Reg Fox

Personal information
- Full name: Reginald Allan Fox
- Date of birth: 16 October 1929
- Place of birth: Tufnell Park, England
- Date of death: 19 April 2010 (aged 80)
- Place of death: Brighton, England
- Height: 5 ft 8 in (1.73 m)
- Position(s): Full back

Youth career
- Tottenham Hotspur

Senior career*
- Years: Team / Apps / (Gls)
- Tufnell Park
- 194?–1952: Fulham / 0 / (0)
- 1949: Dover
- 1952–1956: Brighton & Hove Albion / 20 / (0)
- 1956: Mansfield Town / 0 / (0)
- 1956–1957: Hastings United
- 1957–1958: Tonbridge Angels / 5 / (0)
- Folkestone Town
- Lewes

= Reg Fox =

English footballer

Reginald Allan Fox (16 October 1929 – 19 April 2010) was an English professional footballer who played in the Football League as a full back for Brighton & Hove Albion. He was on the books of Fulham and Mansfield Town without appearing for their League team, and played non-league football for Tufnell Park, Dover, Hastings United, Tonbridge Angels, Folkestone Town and Lewes.

==Life and career==
Fox was born in Tufnell Park, London, in 1929. He was with Tottenham Hotspur as a youngster and played amateur football for Isthmian League club Tufnell Park. During his National Service with the Royal Signals, he represented the Army team, as well as playing Kent League football for Dover while stationed locally. He was at that time on Fulham's books as an amateur, and signed professional forms in December 1949. He remained with the club for three years without appearing for their Football League team, then joined Brighton & Hove Albion of the Third Division South on 1 October 1952 as replacement for Jack Mansell who was leaving for First Division football with Cardiff City.

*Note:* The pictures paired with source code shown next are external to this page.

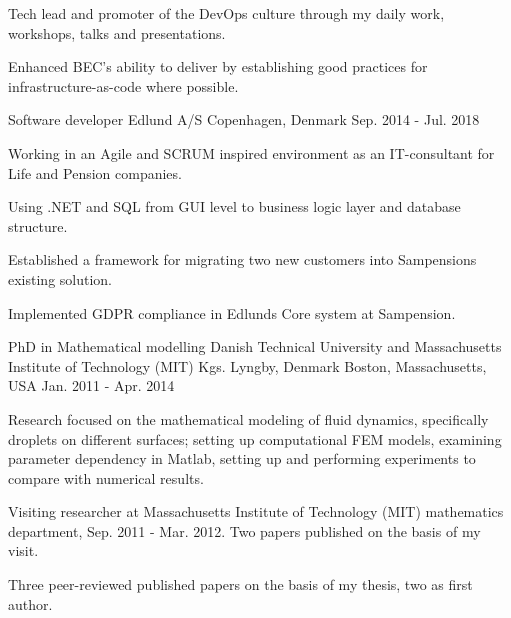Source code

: \begin{cventries}
{\begin{cvitems}
\item Tech lead and promoter of the DevOps culture through my daily work, workshops, talks and presentations.
\item Enhanced BEC's ability to deliver by establishing good practices for infrastructure-as-code where possible.
\end{cvitems}
}
\cventry
{Software developer} %
{Edlund A/S} %
{Copenhagen, Denmark} %
{Sep. 2014 - Jul. 2018 } %
{ %
\begin{cvitems}
\item {Working in an Agile and SCRUM inspired environment as an IT-consultant for Life and Pension companies.}
\item {Using .NET and SQL from GUI level to business logic layer and database structure.}
\item {Established a framework for migrating two new customers into Sampensions existing solution.}
\item {Implemented GDPR compliance in Edlunds Core system at Sampension.}
\end{cvitems}
}

\cventry
{PhD in Mathematical modelling} %
{Danish Technical University and Massachusetts Institute of Technology (MIT)} %
{Kgs. Lyngby, Denmark \newline Boston, Massachusetts, USA} %
{Jan. 2011 - Apr. 2014} %
{ %
\begin{cvitems}
\item {Research focused on the mathematical modeling of fluid dynamics, specifically droplets on different surfaces; setting up computational FEM models, examining parameter dependency in Matlab, setting up and performing experiments to compare with numerical results.}
\item Visiting researcher at Massachusetts Institute of Technology (MIT) mathematics department, Sep. 2011 - Mar. 2012. Two papers published on the basis of my visit.
\item Three peer-reviewed published papers on the basis of my thesis, two as first author.
\end{cvitems}
}
\end{cventries}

He went straight into the team for the next day's visit to Bournemouth & Boscombe Athletic and performed well, albeit in a losing cause.

Competition at full back was such that he and Maurice McLafferty shared the left-back position for 1952–53, and in the following three seasons Fox made just ten appearances in league and FA Cup combined. He rejected Brighton's offer of terms for 1956–57, and joined Mansfield Town on a month's trial in August 1956; his performances for the club's junior teams earned him the offer of a contract, but Brighton wanted a higher fee than Mansfield were prepared to pay. Soon afterwards, Fox moved on to Hastings United of the Southern League on a free transfer.

He spent the 1957–58 season with Tonbridge Angels as captain of the reserves and occasional first-teamer, making five appearances in the Southern League and one in the Kent Senior Cup., and later played for Folkestone Town and Lewes.

Fox settled in Brighton, where he died in 2010 at the age of 80.